Brasil e Coreia do Sul firmam cooperação que inclui minerais críticos e semicondutores

O acordo foi firmado entre o presidente Luiz Inácio Lula da Silva e o líder sul-coreano Lee Jae-Myung

Brasil e Coreia do Sul firmam cooperação que inclui minerais críticos e semicondutores
Brasil e Coreia do Sul firmam cooperação que inclui minerais críticos e semicondutores

Victoria Damasceno Seul, Coreia Do Sul (folhapress) - 23/02/2026 10:40:23 | Foto: Ricardo Stuckert

O Brasil e a Coreia do Sul assinaram nesta segunda-feira (23) um arranjo que prevê cooperação em diversas áreas da indústria, entre elas a exploração da cadeia de minerais críticos e o desenvolvimento de semicondutores, temas que voltaram ao centro das atenções com o aumento das tensões entre China e Estados Unidos nos últimos capítulos da guerra comercial.

O documento, que cita inúmeras áreas de cooperação, tem como objetivo fortalecer as relações econômicas e o comércio entre os países, e afirma que eles irão trabalhar em integração tecnológica, questões sanitárias, agronegócio, minerais críticos, economia digital, inteligência artificial e economia verde, entre outras áreas.

Um diferencial do documento é que trata da exploração da cadeia -ou seja, do processo que vai desde a extração até a transformação de minerais críticos. A exigência vai ao encontro dos discursos de Lula de que países só poderão explorar estes minérios no Brasil caso mantenham no país a indústria de transformação.

O presidente quer que o Brasil deixe de ser exportador apenas de matérias-primas e passe a vender também itens acabados que contém com minerais críticos e terras raras.

Já sobre semicondutores, o documento apenas indica que a área está prevista entre aquelas em que os países querem aprofundar o envolvimento.

O arranjo estabelece ao menos uma reunião por ano com autoridades consideradas de alto nível, como ministros de Estado dos dois países, e será liderada por uma comissão copresidida, do lado brasileiro, pelo Itamaraty e pelo Ministério do Desenvolvimento, Indústria, Comércio e Serviços, e, do lado coreano, pelo Ministério das Relações Exteriores e pelo Ministério do Comércio, Indústria e Recursos.

O acordo foi firmado entre o presidente Luiz Inácio Lula da Silva e o líder sul-coreano Lee Jae-Myung, que se encontraram nesta segunda-feira em uma visita de Estado do brasileiro a Seul, capital do país asiático.

É o segundo acordo que Lula assina nesta semana a citar minerais críticos.

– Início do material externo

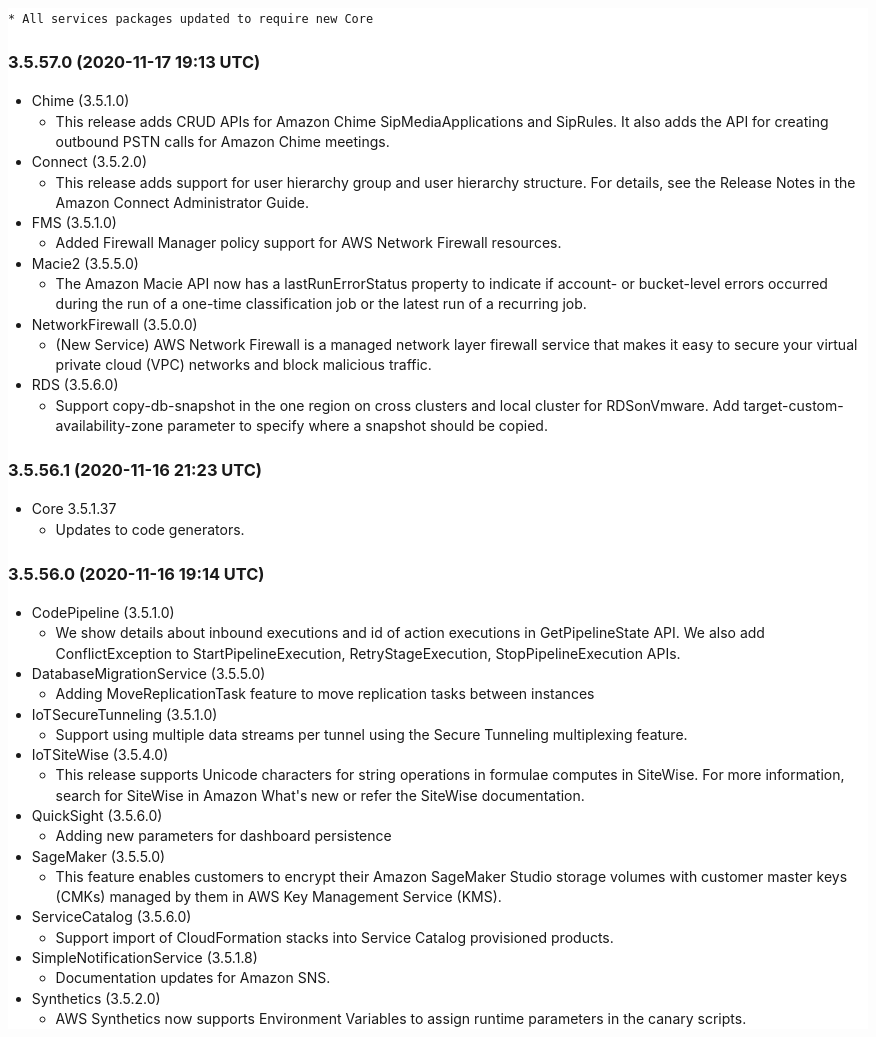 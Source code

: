 
	* All services packages updated to require new Core

### 3.5.57.0 (2020-11-17 19:13 UTC)
* Chime (3.5.1.0)
	* This release adds CRUD APIs for Amazon Chime SipMediaApplications and SipRules. It also adds the API for creating outbound PSTN calls for Amazon Chime meetings.
* Connect (3.5.2.0)
	* This release adds support for user hierarchy group and user hierarchy structure. For details, see the Release Notes in the Amazon Connect Administrator Guide.
* FMS (3.5.1.0)
	* Added Firewall Manager policy support for AWS Network Firewall resources.
* Macie2 (3.5.5.0)
	* The Amazon Macie API now has a lastRunErrorStatus property to indicate if account- or bucket-level errors occurred during the run of a one-time classification job or the latest run of a recurring job.
* NetworkFirewall (3.5.0.0)
	* (New Service) AWS Network Firewall is a managed network layer firewall service that makes it easy to secure your virtual private cloud (VPC) networks and block malicious traffic.
* RDS (3.5.6.0)
	* Support copy-db-snapshot in the one region on cross clusters and local cluster for RDSonVmware. Add target-custom-availability-zone parameter to specify where a snapshot should be copied.

### 3.5.56.1 (2020-11-16 21:23 UTC)
* Core 3.5.1.37
	* Updates to code generators.

### 3.5.56.0 (2020-11-16 19:14 UTC)
* CodePipeline (3.5.1.0)
	* We show details about inbound executions and id of action executions in GetPipelineState API. We also add ConflictException to StartPipelineExecution, RetryStageExecution, StopPipelineExecution APIs.
* DatabaseMigrationService (3.5.5.0)
	* Adding MoveReplicationTask feature to move replication tasks between instances
* IoTSecureTunneling (3.5.1.0)
	* Support using multiple data streams per tunnel using the Secure Tunneling multiplexing feature.
* IoTSiteWise (3.5.4.0)
	* This release supports Unicode characters for string operations in formulae computes in SiteWise. For more information, search for SiteWise in Amazon What's new or refer the SiteWise documentation.
* QuickSight (3.5.6.0)
	* Adding new parameters for dashboard persistence
* SageMaker (3.5.5.0)
	* This feature enables customers to encrypt their Amazon SageMaker Studio storage volumes with customer master keys (CMKs) managed by them in AWS Key Management Service (KMS).
* ServiceCatalog (3.5.6.0)
	* Support import of CloudFormation stacks into Service Catalog provisioned products.
* SimpleNotificationService (3.5.1.8)
	* Documentation updates for Amazon SNS.
* Synthetics (3.5.2.0)
	* AWS Synthetics now supports Environment Variables  to assign runtime parameters in the canary scripts.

Antes de chegar à Coreia, Lula passou pela Índia, a convite do primeiro-ministro Narendra Modi, para participar de uma cúpula de inteligência artificial e realizar uma visita de Estado, ocasião em que assinou um memorando de entendimento sobre minerais críticos e terras raras.

Tanto o documento firmado com a Coreia do Sul quanto o firmado com a Índia não apontam obrigações juridicamente vinculantes, o que significa que os países não podem ser cobrados formalmente pela outra parte em caso de descumprimento.

A diferença entre eles é que o documento assinado com a Índia é focado em minerais críticos e terras raras, enquanto o celebrado com a Coreia do Sul é um grande guarda-chuva de desenvolvimento econômico e tecnológico em diversas áreas, entre elas a exploração desses minerais e dos semicondutores.

A escalada das disputas comerciais e tecnológicas entre EUA e China, em especial as tarifas impostas pelo presidente americano Donald Trump a diversos países, recolocou minerais críticos, terras raras e semicondutores no centro da geopolítica industrial. Restrições à exportação de chips avançados e limitações à venda de minerais estratégicos passaram a ser usados como instrumentos de pressão, ameaçando cadeias de produção inteiras.

Em outubro do ano passado, por exemplo, a China determinou controles de exportação sobre terras raras, exigindo uma autorização de Pequim para produtos que as contivessem, independentemente do país de transformação. A decisão ficou em vigor por cerca de um mês, tempo suficiente para afetar indústrias como a de semicondutores, a da aviação e a automotiva.